22.3    The Company shall be entitled to cancel the contract or suspend any further deliveries under it without any liability to the Client and if the Products and/or Services have been delivered but not paid for, the price should become immediately due and payable, not withstanding any previous agreement or arrangement to the contrary.
22.4    Once the Company has undertaken a commission for services, a cancellation fee of up to 75% will apply if the contract is terminated through no fault of the Company.

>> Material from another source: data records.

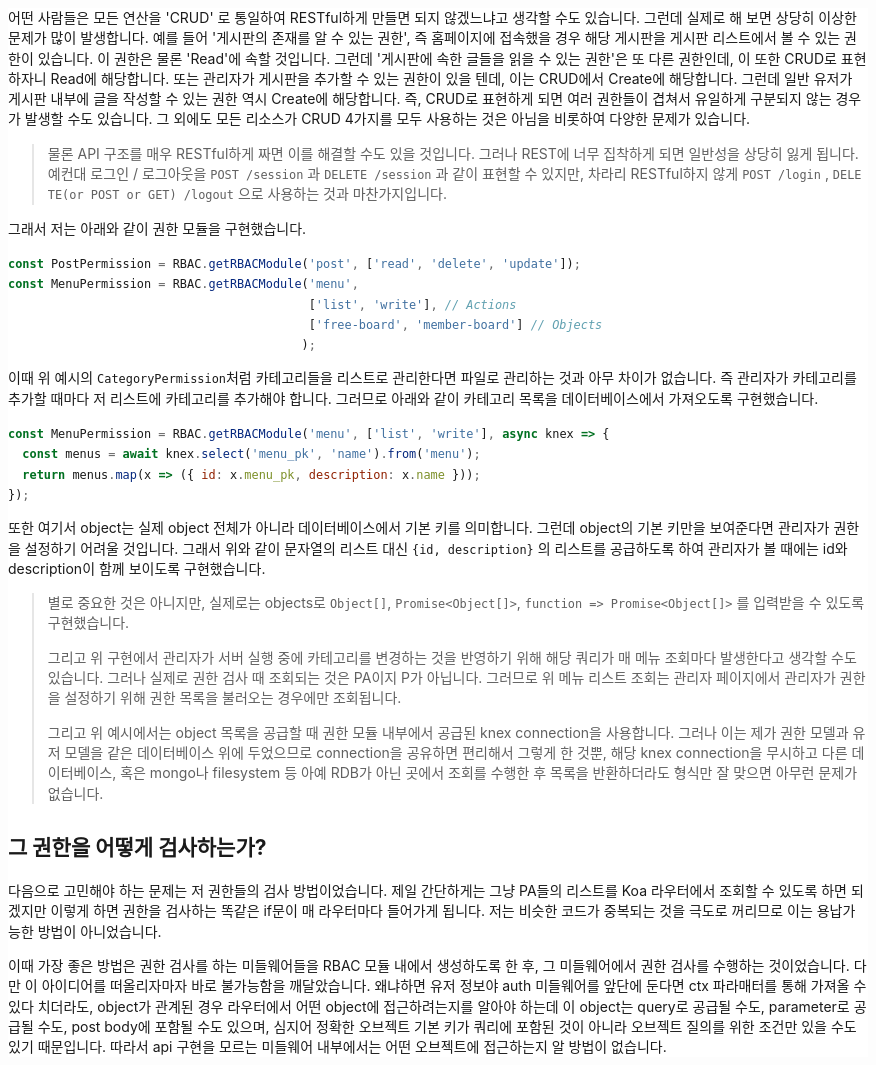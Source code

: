 어떤 사람들은 모든 연산을 'CRUD' 로 통일하여 RESTful하게 만들면 되지 않겠느냐고 생각할 수도 있습니다. 그런데 실제로 해 보면 상당히 이상한 문제가 많이 발생합니다. 예를 들어 '게시판의 존재를 알 수 있는 권한', 즉 홈페이지에 접속했을 경우 해당 게시판을 게시판 리스트에서 볼 수 있는 권한이 있습니다. 이 권한은 물론 'Read'에 속할 것입니다. 그런데 '게시판에 속한 글들을 읽을 수 있는 권한'은 또 다른 권한인데, 이 또한 CRUD로 표현하자니 Read에 해당합니다. 또는 관리자가 게시판을 추가할 수 있는 권한이 있을 텐데, 이는 CRUD에서 Create에 해당합니다. 그런데 일반 유저가 게시판 내부에 글을 작성할 수 있는 권한 역시 Create에 해당합니다. 즉, CRUD로 표현하게 되면 여러 권한들이 겹쳐서 유일하게 구분되지 않는 경우가 발생할 수도 있습니다. 그 외에도 모든 리소스가 CRUD 4가지를 모두 사용하는 것은 아님을 비롯하여 다양한 문제가 있습니다.

> 물론 API 구조를 매우 RESTful하게 짜면 이를 해결할 수도 있을 것입니다. 그러나 REST에 너무 집착하게 되면 일반성을 상당히 잃게 됩니다. 예컨대 로그인 / 로그아웃을 `POST /session` 과 `DELETE /session` 과 같이 표현할 수 있지만, 차라리 RESTful하지 않게 `POST /login` , `DELETE(or POST or GET) /logout` 으로 사용하는 것과 마찬가지입니다.

그래서 저는 아래와 같이 권한 모듈을 구현했습니다.

```js
const PostPermission = RBAC.getRBACModule('post', ['read', 'delete', 'update']);
const MenuPermission = RBAC.getRBACModule('menu',
                                          ['list', 'write'], // Actions
                                          ['free-board', 'member-board'] // Objects
                                         );
```

이때 위 예시의 `CategoryPermission`처럼 카테고리들을 리스트로 관리한다면 파일로 관리하는 것과 아무 차이가 없습니다. 즉 관리자가 카테고리를 추가할 때마다 저 리스트에 카테고리를 추가해야 합니다. 그러므로 아래와 같이 카테고리 목록을 데이터베이스에서 가져오도록 구현했습니다.

```js
const MenuPermission = RBAC.getRBACModule('menu', ['list', 'write'], async knex => {
  const menus = await knex.select('menu_pk', 'name').from('menu');
  return menus.map(x => ({ id: x.menu_pk, description: x.name }));
});
```

또한 여기서 object는 실제 object 전체가 아니라 데이터베이스에서 기본 키를 의미합니다. 그런데 object의 기본 키만을 보여준다면 관리자가 권한을 설정하기 어려울 것입니다. 그래서 위와 같이 문자열의 리스트 대신 `{id, description}` 의 리스트를 공급하도록 하여 관리자가 볼 때에는 id와 description이 함께 보이도록 구현했습니다.

> 별로 중요한 것은 아니지만, 실제로는 objects로 `Object[]`, `Promise<Object[]>`, `function => Promise<Object[]>` 를 입력받을 수 있도록 구현했습니다.
>
> 그리고 위 구현에서 관리자가 서버 실행 중에 카테고리를 변경하는 것을 반영하기 위해 해당 쿼리가 매 메뉴 조회마다 발생한다고 생각할 수도 있습니다. 그러나 실제로 권한 검사 때 조회되는 것은 PA이지 P가 아닙니다. 그러므로 위 메뉴 리스트 조회는 관리자 페이지에서 관리자가 권한을 설정하기 위해 권한 목록을 불러오는 경우에만 조회됩니다.
>
> 그리고 위 예시에서는 object 목록을 공급할 때 권한 모듈 내부에서 공급된 knex connection을 사용합니다. 그러나 이는 제가 권한 모델과 유저 모델을 같은 데이터베이스 위에 두었으므로 connection을 공유하면 편리해서 그렇게 한 것뿐, 해당 knex connection을 무시하고 다른 데이터베이스, 혹은 mongo나 filesystem 등 아예 RDB가 아닌 곳에서 조회를 수행한 후 목록을 반환하더라도 형식만 잘 맞으면 아무런 문제가 없습니다.

## 그 권한을 어떻게 검사하는가?

다음으로 고민해야 하는 문제는 저 권한들의 검사 방법이었습니다. 제일 간단하게는 그냥 PA들의 리스트를 Koa 라우터에서 조회할 수 있도록 하면 되겠지만 이렇게 하면 권한을 검사하는 똑같은 if문이 매 라우터마다 들어가게 됩니다. 저는 비슷한 코드가 중복되는 것을 극도로 꺼리므로 이는 용납가능한 방법이 아니었습니다.

이때 가장 좋은 방법은 권한 검사를 하는 미들웨어들을 RBAC 모듈 내에서 생성하도록 한 후, 그 미들웨어에서 권한 검사를 수행하는 것이었습니다. 다만 이 아이디어를 떠올리자마자 바로 불가능함을 깨달았습니다. 왜냐하면 유저 정보야 auth 미들웨어를 앞단에 둔다면 ctx 파라매터를 통해 가져올 수 있다 치더라도, object가 관계된 경우 라우터에서 어떤 object에 접근하려는지를 알아야 하는데 이 object는 query로 공급될 수도, parameter로 공급될 수도, post body에 포함될 수도 있으며, 심지어 정확한 오브젝트 기본 키가 쿼리에 포함된 것이 아니라 오브젝트 질의를 위한 조건만 있을 수도 있기 때문입니다. 따라서 api 구현을 모르는 미들웨어 내부에서는 어떤 오브젝트에 접근하는지 알 방법이 없습니다.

An interim invoice will also be levied for up to 75% of the total quotation value if the commissioned project's content is not received within 60 days of commission.

23.0    Force Majeure:
23.1    The Company shall not be liable to the Client for any loss or damage which may be suffered by the Client as a result of the delivery of the Products and/or Services being delayed, prevented, hindered or made uneconomic by reason or circumstances or events beyond the Company's control including, but not limited to: war, flood, storm, riot, fire, accident, civil commotion, acts of god, government action, failure of power supply, equipment failure, lock out, strike, default or failure of subcontractor or suppliers trade dispute, labour disturbance, restriction or ban on overtime, accident, fire, flood or storm difficulty or increased expense or failure by the Client to give adequate instructions or supply the necessary information in due time or failure by any third-party to carry out their part of the work or otherwise perform their obligations when required or any other cause beyond its reasonable control.